Instructions for the task ▸ Start at the line in the entries below that contains "available, link the", stop at the line that contains "names of the", and output exactly the lines in that span, both ends included.

■ ■ ■ ■ ■

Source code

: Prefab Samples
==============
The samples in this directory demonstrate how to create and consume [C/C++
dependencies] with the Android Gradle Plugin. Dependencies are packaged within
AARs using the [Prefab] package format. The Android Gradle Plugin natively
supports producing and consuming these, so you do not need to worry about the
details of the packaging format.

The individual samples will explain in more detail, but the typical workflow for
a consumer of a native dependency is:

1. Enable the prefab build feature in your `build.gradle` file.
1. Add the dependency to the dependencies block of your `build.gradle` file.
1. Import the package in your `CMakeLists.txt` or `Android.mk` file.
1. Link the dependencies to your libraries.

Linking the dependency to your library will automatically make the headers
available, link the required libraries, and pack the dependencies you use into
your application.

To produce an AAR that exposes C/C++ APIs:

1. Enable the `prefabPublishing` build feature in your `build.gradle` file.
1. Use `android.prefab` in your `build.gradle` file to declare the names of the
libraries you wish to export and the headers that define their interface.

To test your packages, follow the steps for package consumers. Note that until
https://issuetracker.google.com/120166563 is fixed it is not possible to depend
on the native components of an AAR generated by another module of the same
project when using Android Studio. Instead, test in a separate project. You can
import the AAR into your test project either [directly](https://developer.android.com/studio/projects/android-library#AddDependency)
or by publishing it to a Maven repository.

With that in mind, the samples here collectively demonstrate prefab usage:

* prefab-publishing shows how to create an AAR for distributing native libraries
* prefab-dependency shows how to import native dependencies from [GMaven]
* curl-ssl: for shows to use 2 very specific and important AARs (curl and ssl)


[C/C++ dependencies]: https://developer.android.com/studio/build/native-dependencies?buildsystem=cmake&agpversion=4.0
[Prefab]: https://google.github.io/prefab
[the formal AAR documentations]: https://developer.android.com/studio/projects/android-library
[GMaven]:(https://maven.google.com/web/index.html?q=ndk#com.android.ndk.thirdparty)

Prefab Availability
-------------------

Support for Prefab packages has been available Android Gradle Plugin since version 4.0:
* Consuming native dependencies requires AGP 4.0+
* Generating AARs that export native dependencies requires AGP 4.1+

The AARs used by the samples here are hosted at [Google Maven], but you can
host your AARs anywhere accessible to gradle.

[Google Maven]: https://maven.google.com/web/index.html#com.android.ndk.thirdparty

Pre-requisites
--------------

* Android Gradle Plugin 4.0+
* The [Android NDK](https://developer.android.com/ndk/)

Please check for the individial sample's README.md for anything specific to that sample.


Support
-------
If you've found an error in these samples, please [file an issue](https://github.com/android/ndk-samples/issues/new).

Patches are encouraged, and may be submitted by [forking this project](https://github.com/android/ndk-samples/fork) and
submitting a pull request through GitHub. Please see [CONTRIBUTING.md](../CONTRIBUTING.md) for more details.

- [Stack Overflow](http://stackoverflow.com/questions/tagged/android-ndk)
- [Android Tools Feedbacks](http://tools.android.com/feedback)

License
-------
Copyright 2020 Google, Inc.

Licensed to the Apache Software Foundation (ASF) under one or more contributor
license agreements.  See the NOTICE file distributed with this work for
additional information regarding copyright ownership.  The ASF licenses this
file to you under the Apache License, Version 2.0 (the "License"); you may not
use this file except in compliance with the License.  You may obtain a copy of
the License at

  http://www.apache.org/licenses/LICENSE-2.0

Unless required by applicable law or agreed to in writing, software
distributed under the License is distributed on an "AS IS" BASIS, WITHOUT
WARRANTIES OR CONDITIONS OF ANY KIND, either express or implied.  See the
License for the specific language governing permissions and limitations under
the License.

■ ■ ■ ■ ■

Answer to this task ▸
available, link the required libraries, and pack the dependencies you use into
your application.

To produce an AAR that exposes C/C++ APIs:

1. Enable the `prefabPublishing` build feature in your `build.gradle` file.
1. Use `android.prefab` in your `build.gradle` file to declare the names of the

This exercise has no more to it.